Featured Information    |     Sitemap    |    
Share | 

Frequently Asked Questions

Q: What is the objective of the Consortium?

A: To enhance the understanding of, and to identify more effective methods of predicting and, eventually a method to prevent, progressive multifocal leukoencephalopathy (PML) through a collaborative multi-institution effort.


Q: How might patients benefit from the Consortium’s efforts?

A: By pooling resources and sharing data, we hope to make significant progress in understanding how to better minimize the risk of PML in patients. Ultimately, the objective is to gather sufficient information to help reduce risk and to conduct research that is essential for achieving patients’ best care and protection in collaboration with academia, health authorities and other stakeholders.


Q: Can you tell me more about the connection between PML and the drugs with which it has been associated?

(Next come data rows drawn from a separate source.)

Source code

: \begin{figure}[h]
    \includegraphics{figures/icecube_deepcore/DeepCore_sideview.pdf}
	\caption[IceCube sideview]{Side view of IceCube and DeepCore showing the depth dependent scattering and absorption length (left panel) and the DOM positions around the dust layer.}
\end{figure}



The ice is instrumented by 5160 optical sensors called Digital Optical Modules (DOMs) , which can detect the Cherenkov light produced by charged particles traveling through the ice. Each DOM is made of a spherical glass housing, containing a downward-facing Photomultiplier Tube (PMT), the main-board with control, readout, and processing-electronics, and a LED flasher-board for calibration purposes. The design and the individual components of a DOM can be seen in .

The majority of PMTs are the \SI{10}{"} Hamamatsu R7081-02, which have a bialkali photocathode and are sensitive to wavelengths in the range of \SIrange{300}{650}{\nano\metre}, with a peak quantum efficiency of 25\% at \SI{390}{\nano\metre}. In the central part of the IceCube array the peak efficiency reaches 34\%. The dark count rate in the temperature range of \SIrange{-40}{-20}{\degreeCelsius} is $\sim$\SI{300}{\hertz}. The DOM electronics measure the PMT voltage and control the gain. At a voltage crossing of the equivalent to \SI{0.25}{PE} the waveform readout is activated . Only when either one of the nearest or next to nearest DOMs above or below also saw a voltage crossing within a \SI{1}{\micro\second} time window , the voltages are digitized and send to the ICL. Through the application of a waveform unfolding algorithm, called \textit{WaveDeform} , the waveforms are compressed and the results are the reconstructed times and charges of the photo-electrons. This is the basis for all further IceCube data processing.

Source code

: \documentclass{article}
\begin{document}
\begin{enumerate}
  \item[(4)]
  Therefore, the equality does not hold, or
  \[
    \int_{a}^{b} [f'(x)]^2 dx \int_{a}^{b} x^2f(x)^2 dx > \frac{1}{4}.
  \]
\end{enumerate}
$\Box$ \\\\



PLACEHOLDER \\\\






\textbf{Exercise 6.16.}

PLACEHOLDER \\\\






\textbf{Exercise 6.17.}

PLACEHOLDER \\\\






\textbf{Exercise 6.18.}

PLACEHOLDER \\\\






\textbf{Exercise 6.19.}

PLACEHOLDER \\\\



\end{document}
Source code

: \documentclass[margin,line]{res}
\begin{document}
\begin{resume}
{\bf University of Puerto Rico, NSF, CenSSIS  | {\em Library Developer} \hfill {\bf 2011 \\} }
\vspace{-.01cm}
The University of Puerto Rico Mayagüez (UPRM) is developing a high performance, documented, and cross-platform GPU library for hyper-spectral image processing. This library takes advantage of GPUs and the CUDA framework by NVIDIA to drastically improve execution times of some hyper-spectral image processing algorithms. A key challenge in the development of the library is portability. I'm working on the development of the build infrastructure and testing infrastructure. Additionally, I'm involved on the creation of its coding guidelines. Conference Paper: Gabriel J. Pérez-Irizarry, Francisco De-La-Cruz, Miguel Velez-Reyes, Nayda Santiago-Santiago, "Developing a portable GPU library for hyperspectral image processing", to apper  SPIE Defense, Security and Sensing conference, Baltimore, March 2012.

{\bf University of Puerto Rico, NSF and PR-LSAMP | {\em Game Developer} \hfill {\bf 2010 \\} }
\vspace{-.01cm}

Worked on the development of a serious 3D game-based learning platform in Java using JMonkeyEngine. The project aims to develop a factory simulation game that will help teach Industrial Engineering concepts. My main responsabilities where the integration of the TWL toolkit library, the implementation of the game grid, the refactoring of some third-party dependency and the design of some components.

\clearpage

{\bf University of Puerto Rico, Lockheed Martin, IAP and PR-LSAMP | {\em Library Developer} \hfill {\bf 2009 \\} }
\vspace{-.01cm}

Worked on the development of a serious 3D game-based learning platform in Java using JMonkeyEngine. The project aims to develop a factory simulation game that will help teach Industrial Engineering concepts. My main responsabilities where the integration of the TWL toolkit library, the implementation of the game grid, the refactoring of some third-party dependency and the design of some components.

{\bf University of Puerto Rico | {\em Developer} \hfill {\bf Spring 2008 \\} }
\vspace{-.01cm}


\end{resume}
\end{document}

A: PML is caused by an interplay between multiple factors, including a compromised immune system and the presence of the JC virus. PML is also associated with certain immunomodulatory and immunosuppressive therapeutic treatments.1 The purpose of the Consortium is to look at PML, rather than any individual therapeutic agent. Individuals who would like to find out information about an individual therapy should contact the medical information group from the manufacturer of that therapy.


Q: Isn’t the best way to prevent PML to remove the drugs that cause it in the first place?

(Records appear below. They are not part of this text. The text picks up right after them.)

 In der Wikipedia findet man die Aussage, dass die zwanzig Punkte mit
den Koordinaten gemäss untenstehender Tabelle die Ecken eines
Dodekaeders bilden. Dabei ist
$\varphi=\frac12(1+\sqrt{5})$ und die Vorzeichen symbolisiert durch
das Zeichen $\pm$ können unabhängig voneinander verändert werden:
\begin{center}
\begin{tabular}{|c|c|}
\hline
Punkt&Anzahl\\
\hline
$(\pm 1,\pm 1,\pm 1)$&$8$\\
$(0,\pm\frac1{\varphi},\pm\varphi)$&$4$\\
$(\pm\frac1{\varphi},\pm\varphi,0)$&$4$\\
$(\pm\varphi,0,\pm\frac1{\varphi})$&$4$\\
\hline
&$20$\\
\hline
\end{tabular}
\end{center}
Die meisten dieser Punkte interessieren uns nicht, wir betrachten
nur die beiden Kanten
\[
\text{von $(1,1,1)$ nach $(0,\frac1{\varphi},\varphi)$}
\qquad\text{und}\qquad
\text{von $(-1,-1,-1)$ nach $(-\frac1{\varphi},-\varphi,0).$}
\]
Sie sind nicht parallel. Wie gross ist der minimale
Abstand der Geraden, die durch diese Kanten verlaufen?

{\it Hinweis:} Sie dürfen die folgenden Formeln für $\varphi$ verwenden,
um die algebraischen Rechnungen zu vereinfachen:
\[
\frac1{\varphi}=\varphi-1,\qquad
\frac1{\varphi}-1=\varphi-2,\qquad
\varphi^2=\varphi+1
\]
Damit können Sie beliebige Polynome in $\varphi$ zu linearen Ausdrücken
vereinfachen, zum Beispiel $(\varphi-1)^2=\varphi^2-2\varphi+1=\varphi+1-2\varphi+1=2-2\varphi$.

A: It is important for physicians and patients to evaluate the benefits and risks of any therapy prior to making treatment decisions.


Q: How soon do you think you may see results? When do you expect to learn enough about PML to make a difference for patients?

A: The pace of scientific discoveries is highly unpredictable. As we accrue data that expands our knowledge of PML, those findings will be shared with the medical and scientific community, as appropriate.


Q: What will the output of the Consortium look like? Will you present your findings at medical meetings?

A: The Consortium intends to develop shared resources such as databases and specimen collections to gain insights into PML that might be difficult to accomplish for each individual partner separately. These resources will be available to all members, and the Consortium is developing plans for making certain resources accessible for third-party scientific exploration. Furthermore, the Consortium is developing a research agenda geared to facilitate prevention, and investigate potential treatment of PML, and the Consortium is committed to publishing results through publications and presentations in a timely manner, as appropriate.


Q: Do you have relationships with any other groups at this time?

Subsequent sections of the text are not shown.